Skeptics of the wisdom of granting a waiver to allow Austin to lead the Pentagon include Kori Schake, director of foreign and defense policy studies at the American Enterprise Institute, a think tank.
Schake tweeted Wednesday that she had reluctantly supported a congressional waiver for Jim Mattis, the retired Marine general who served as President Donald Trump’s first secretary of defense, because she believed Trump posed “a threat to Constitutional governance domestically and the liberal order internationally. Thankfully, Biden is neither, so the circumstances don’t support a waiver.”
Austin served 41 years in the Army, retiring four years ago.
Biden countered the concerns by arguing that Austin knows that a Pentagon chief’s duties are different from those of a military officer. He said Austin is aware that “the civil-military dynamic has been under great stress these past four years,” an allusion to Trump’s hiring of numerous retired generals for key posts early in his administration, including Mattis.
Biden argued that Austin would work to put the civil-military balance “back on track.” He said the main reason he picked Austin was that he reacts well under pressure.
“He is the person we need in this moment,” Biden wrote.
The historic nature of the nomination, particularly in a year of extraordinary racial tension in the country, adds an intriguing dimension to the debate in Congress over one of the key members of Biden’s Cabinet.
House Speaker Nancy Pelosi, D-Calif., followed Biden’s lead, announcing her support and calling Austin “particularly well-positioned to lead during this precarious moment.”
Austin was an unexpected choice. Most speculation centered on Michele Flournoy, an experienced Washington hand and Biden supporter. She would have been the first woman to run the Pentagon. Flournoy issued a statement Tuesday congratulating Austin and calling him a man of deep integrity.
Austin is widely admired for his military service, which includes leading troops in combat in Iraq and Afghanistan and overseeing U.S. military operations throughout the greater Middle East as head of Central Command. But the requirement for a congressional waiver makes getting him installed as Pentagon chief more complicated than usual.

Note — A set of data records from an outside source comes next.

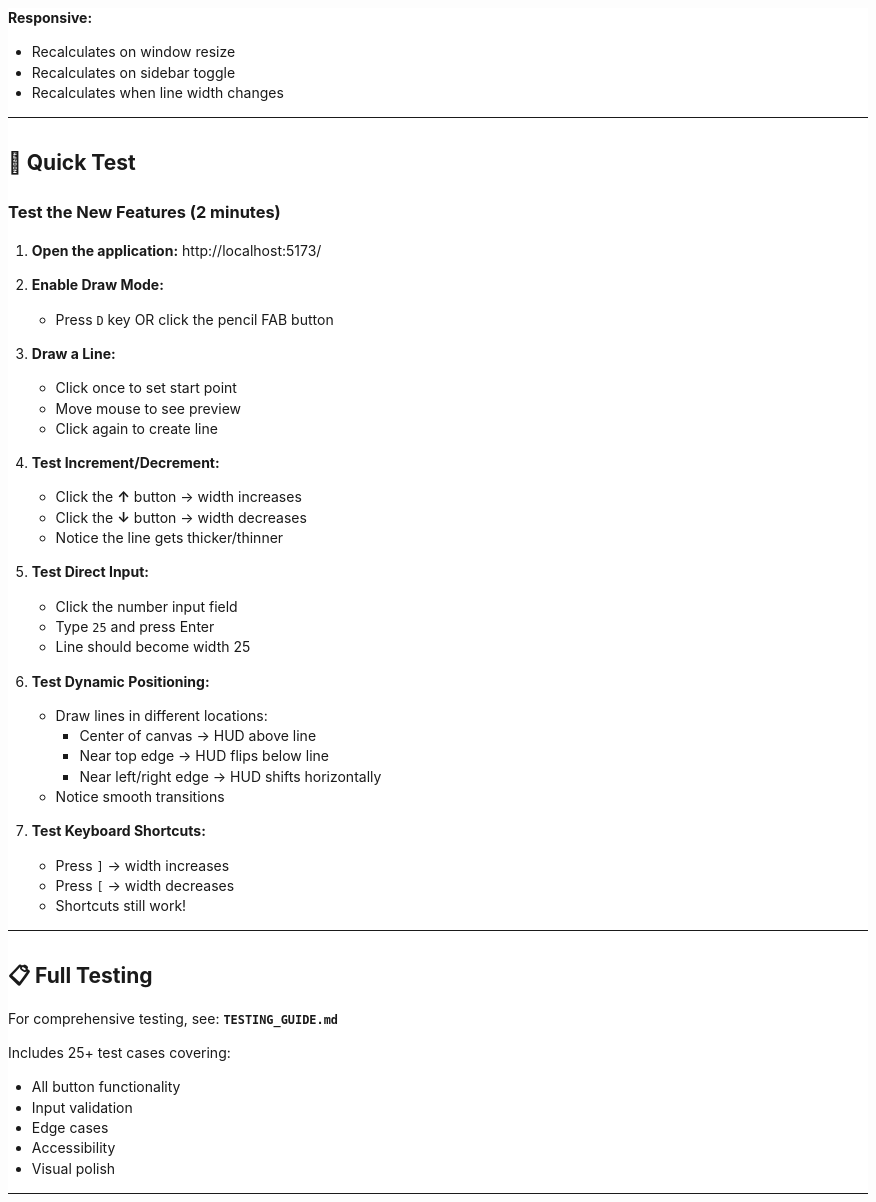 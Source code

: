 **Responsive:**
- Recalculates on window resize
- Recalculates on sidebar toggle
- Recalculates when line width changes

---

## 🧪 Quick Test

### Test the New Features (2 minutes)

1. **Open the application:** http://localhost:5173/

2. **Enable Draw Mode:**
   - Press `D` key OR click the pencil FAB button

3. **Draw a Line:**
   - Click once to set start point
   - Move mouse to see preview
   - Click again to create line

4. **Test Increment/Decrement:**
   - Click the **↑** button → width increases
   - Click the **↓** button → width decreases
   - Notice the line gets thicker/thinner

5. **Test Direct Input:**
   - Click the number input field
   - Type `25` and press Enter
   - Line should become width 25

6. **Test Dynamic Positioning:**
   - Draw lines in different locations:
     - Center of canvas → HUD above line
     - Near top edge → HUD flips below line
     - Near left/right edge → HUD shifts horizontally
   - Notice smooth transitions

7. **Test Keyboard Shortcuts:**
   - Press `]` → width increases
   - Press `[` → width decreases
   - Shortcuts still work!

---

## 📋 Full Testing

For comprehensive testing, see: **`TESTING_GUIDE.md`**

Includes 25+ test cases covering:
- All button functionality
- Input validation
- Edge cases
- Accessibility
- Visual polish

--- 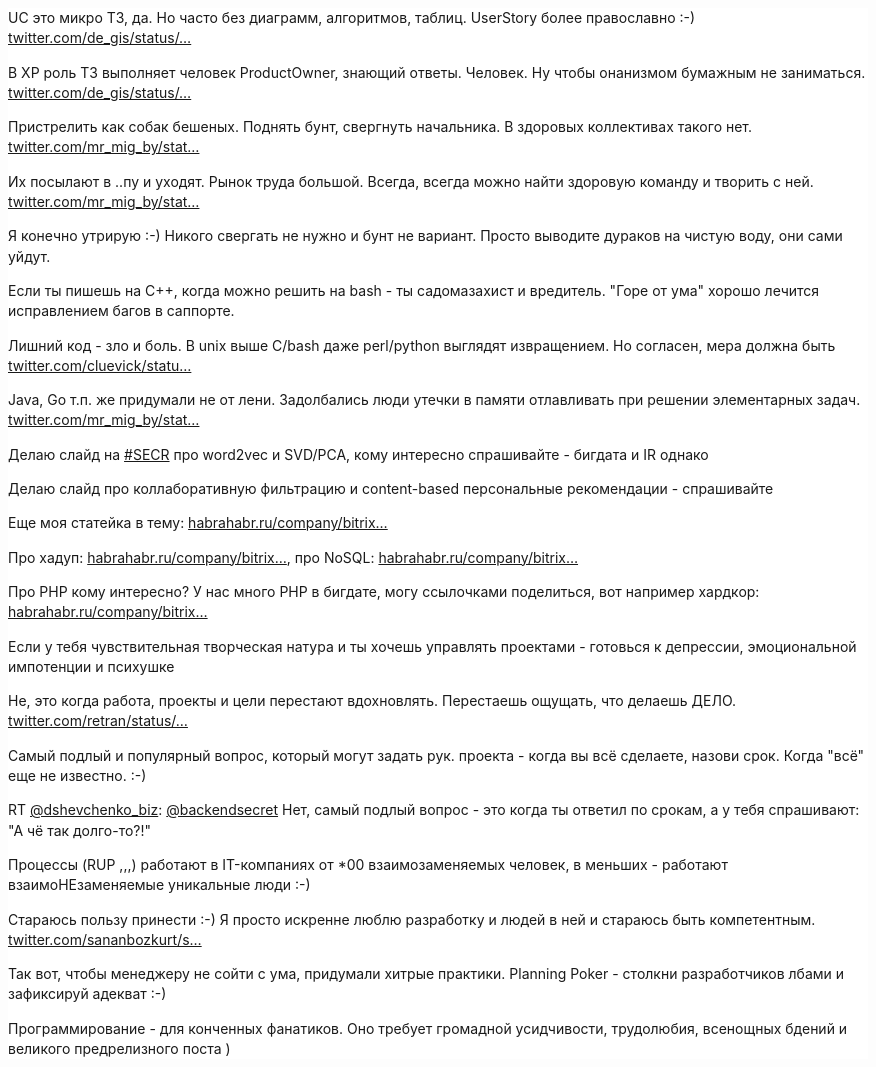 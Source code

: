 UC это микро ТЗ, да. Но часто без диаграмм, алгоритмов, таблиц. UserStory более православно :-) <a href="https://t.co/OqmH2fFxpu">twitter.com/de_gis/status/…</a>

В XP роль ТЗ выполняет человек ProductOwner, знающий ответы. Человек. Ну чтобы онанизмом бумажным не заниматься. <a href="https://t.co/On4URXmw8N">twitter.com/de_gis/status/…</a>

Пристрелить как собак бешеных. Поднять бунт, свергнуть начальника. В здоровых коллективах такого нет.  <a href="https://t.co/klcBar1spK">twitter.com/mr_mig_by/stat…</a>

Их посылают в ..пу и уходят. Рынок труда большой. Всегда, всегда можно найти здоровую команду и творить с ней. <a href="https://t.co/lJESpRZ8uz">twitter.com/mr_mig_by/stat…</a>

Я конечно утрирую :-) Никого свергать не нужно и бунт не вариант. Просто выводите дураков на чистую воду, они сами уйдут.

Если ты пишешь на C++, когда можно решить на bash - ты садомазахист и вредитель. "Горе от ума" хорошо лечится исправлением багов в саппорте.

Лишний код - зло и боль. В unix выше С/bash даже perl/python выглядят извращением. Но согласен, мера должна быть <a href="https://t.co/AghwRGHXy6">twitter.com/cluevick/statu…</a>

Java, Go т.п. же придумали не от лени. Задолбались люди утечки в памяти отлавливать при решении элементарных задач. <a href="https://t.co/rY0PXLKHkZ">twitter.com/mr_mig_by/stat…</a>

Делаю слайд на <a href="https://twitter.com/search?q=%23SECR">#SECR</a> про word2vec и SVD/PCA, кому интересно спрашивайте - бигдата и IR однако

Делаю слайд про коллаборативную фильтрацию и content-based персональные рекомендации - спрашивайте

Еще моя статейка в тему: <a href="http://t.co/KCJ5FLy8yL">habrahabr.ru/company/bitrix…</a>

Про хадуп: <a href="http://t.co/PJsoFN2CIl">habrahabr.ru/company/bitrix…</a>, про NoSQL: <a href="http://t.co/afcYXiUX2z">habrahabr.ru/company/bitrix…</a>

Про PHP кому интересно? У нас много PHP в бигдате, могу ссылочками поделиться, вот например хардкор: <a href="http://t.co/tpPE5wl7Jl">habrahabr.ru/company/bitrix…</a>

Если у тебя чувствительная творческая натура и ты хочешь управлять проектами - готовься к депрессии, эмоциональной импотенции и психушке

Не, это когда работа, проекты и цели перестают вдохновлять. Перестаешь ощущать, что делаешь ДЕЛО. <a href="https://t.co/IiVhfjRKzt">twitter.com/retran/status/…</a>

Самый подлый и популярный вопрос, который могут задать рук. проекта - когда вы всё сделаете, назови срок. Когда "всё" еще не известно. :-)

RT <a href="https://twitter.com/dshevchenko_biz" title="Denis Shevchenko">@dshevchenko_biz</a>: <a href="https://twitter.com/backendsecret" title="Александр Сербул">@backendsecret</a> Нет, самый подлый вопрос - это когда ты ответил по срокам, а у тебя спрашивают: "А чё так долго-то?!"

Процессы (RUP ,,,) работают в IT-компаниях от *00 взаимозаменяемых человек, в меньших - работают взаимоНЕзаменяемые уникальные люди :-)

Стараюсь пользу принести :-) Я просто искренне люблю разработку и людей в ней и стараюсь быть компетентным. <a href="https://t.co/2E1WV4kbU7">twitter.com/sananbozkurt/s…</a>

Так вот, чтобы менеджеру не сойти с ума, придумали хитрые практики. Planning Poker - столкни разработчиков лбами и зафиксируй адекват :-)

Программирование - для конченных фанатиков. Оно требует громадной усидчивости, трудолюбия, всенощных бдений и великого предрелизного поста )
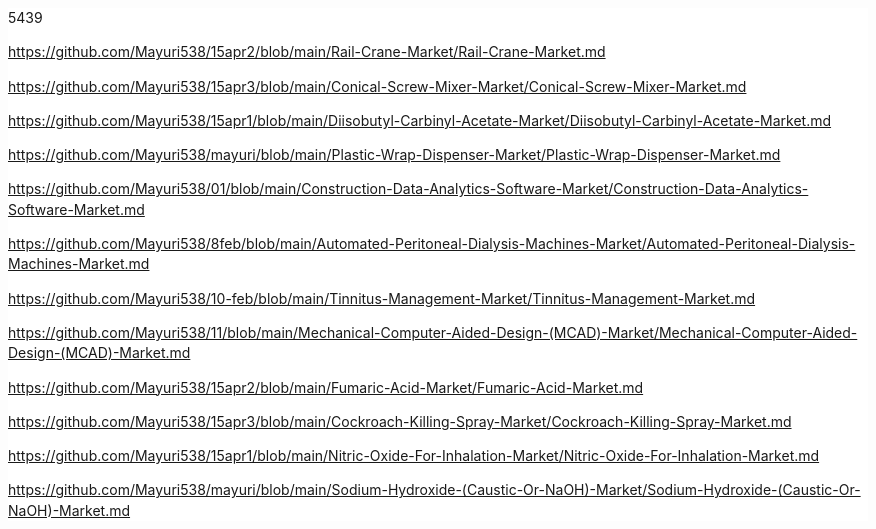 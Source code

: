5439</p><p><a href="https://github.com/Mayuri538/15apr2/blob/main/Rail-Crane-Market/Rail-Crane-Market.md">https://github.com/Mayuri538/15apr2/blob/main/Rail-Crane-Market/Rail-Crane-Market.md</a></p><p><a href="https://github.com/Mayuri538/15apr3/blob/main/Conical-Screw-Mixer-Market/Conical-Screw-Mixer-Market.md">https://github.com/Mayuri538/15apr3/blob/main/Conical-Screw-Mixer-Market/Conical-Screw-Mixer-Market.md</a></p><p><a href="https://github.com/Mayuri538/15apr1/blob/main/Diisobutyl-Carbinyl-Acetate-Market/Diisobutyl-Carbinyl-Acetate-Market.md">https://github.com/Mayuri538/15apr1/blob/main/Diisobutyl-Carbinyl-Acetate-Market/Diisobutyl-Carbinyl-Acetate-Market.md</a></p><p><a href="https://github.com/Mayuri538/mayuri/blob/main/Plastic-Wrap-Dispenser-Market/Plastic-Wrap-Dispenser-Market.md">https://github.com/Mayuri538/mayuri/blob/main/Plastic-Wrap-Dispenser-Market/Plastic-Wrap-Dispenser-Market.md</a></p><p><a href="https://github.com/Mayuri538/01/blob/main/Construction-Data-Analytics-Software-Market/Construction-Data-Analytics-Software-Market.md">https://github.com/Mayuri538/01/blob/main/Construction-Data-Analytics-Software-Market/Construction-Data-Analytics-Software-Market.md</a></p><p><a href="https://github.com/Mayuri538/8feb/blob/main/Automated-Peritoneal-Dialysis-Machines-Market/Automated-Peritoneal-Dialysis-Machines-Market.md">https://github.com/Mayuri538/8feb/blob/main/Automated-Peritoneal-Dialysis-Machines-Market/Automated-Peritoneal-Dialysis-Machines-Market.md</a></p><p><a href="https://github.com/Mayuri538/10-feb/blob/main/Tinnitus-Management-Market/Tinnitus-Management-Market.md">https://github.com/Mayuri538/10-feb/blob/main/Tinnitus-Management-Market/Tinnitus-Management-Market.md</a></p><p><a href="https://github.com/Mayuri538/11/blob/main/Mechanical-Computer-Aided-Design-(MCAD)-Market/Mechanical-Computer-Aided-Design-(MCAD)-Market.md">https://github.com/Mayuri538/11/blob/main/Mechanical-Computer-Aided-Design-(MCAD)-Market/Mechanical-Computer-Aided-Design-(MCAD)-Market.md</a></p><p><a href="https://github.com/Mayuri538/15apr2/blob/main/Fumaric-Acid-Market/Fumaric-Acid-Market.md">https://github.com/Mayuri538/15apr2/blob/main/Fumaric-Acid-Market/Fumaric-Acid-Market.md</a></p><p><a href="https://github.com/Mayuri538/15apr3/blob/main/Cockroach-Killing-Spray-Market/Cockroach-Killing-Spray-Market.md">https://github.com/Mayuri538/15apr3/blob/main/Cockroach-Killing-Spray-Market/Cockroach-Killing-Spray-Market.md</a></p><p><a href="https://github.com/Mayuri538/15apr1/blob/main/Nitric-Oxide-For-Inhalation-Market/Nitric-Oxide-For-Inhalation-Market.md">https://github.com/Mayuri538/15apr1/blob/main/Nitric-Oxide-For-Inhalation-Market/Nitric-Oxide-For-Inhalation-Market.md</a></p><p><a href="https://github.com/Mayuri538/mayuri/blob/main/Sodium-Hydroxide-(Caustic-Or-NaOH)-Market/Sodium-Hydroxide-(Caustic-Or-NaOH)-Market.md">https://github.com/Mayuri538/mayuri/blob/main/Sodium-Hydroxide-(Caustic-Or-NaOH)-Market/Sodium-Hydroxide-(Caustic-Or-NaOH)-Market.md</a></p>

Such a congressional waiver has been granted only twice: in 1950 for George Marshall and in 2017 for Mattis. Some prominent Democrats opposed the Mattis waiver, and among those who voted for it, Sen. Jack Reed of Rhode Island expressed doubts.
“Waiving the law should happen no more than once in a generation,” Reed, the ranking Democrat on the Senate Armed Services Committee, said then, adding, “Therefore, I will not support a waiver for future nominees.”
Asked Tuesday about an Austin waiver, Reed seemed open to the possibility.
“I feel, in all fairness, you have to give the opportunity to the nominee to explain himself or herself,” he told reporters.
Sen. James Inhofe, R-Okla., the current chairman of the Armed Services Committee, said he had no problem voting for the waivers. “I always support waivers,” he said. But he said he doesn’t know Austin well.
Civilian control of the military is rooted in Americans’ historic wariness of large standing armies with the power to overthrow the government it is intended to serve. That is why the president is the commander in chief of the armed forces, and it reflects the rationale behind the prohibition against a recently retired military officer serving as defense secretary.
Some Democrats who agreed to the 2017 waiver saw Mattis as tempering Trump’s impulsive nature and offsetting his lack of national security experience. Now the Mattis period at the Pentagon is viewed by some as an argument against waiving the seven-year rule for Austin. Mattis’ critics say he surrounded himself with military officers at the expense of a broader civilian perspective. He resigned in December 2018 in protest of Trump’s policies.
Similar concerns may emerge with an Austin nomination.
Democratic Sen. Richard Blumenthal of Connecticut said despite the historic nature of the nomination, he would not vote for a waiver because it “would contravene the basic principle that there should be civilian control over a nonpolitical military.”
“That principle is essential to our democracy … I think (it) has to be applied, unfortunately, in this instance,” he said.
Lemire reported from Wilmington, Del. AP writers Lisa Mascaro, Matthew Daly and Zeke Miller contributed to this report.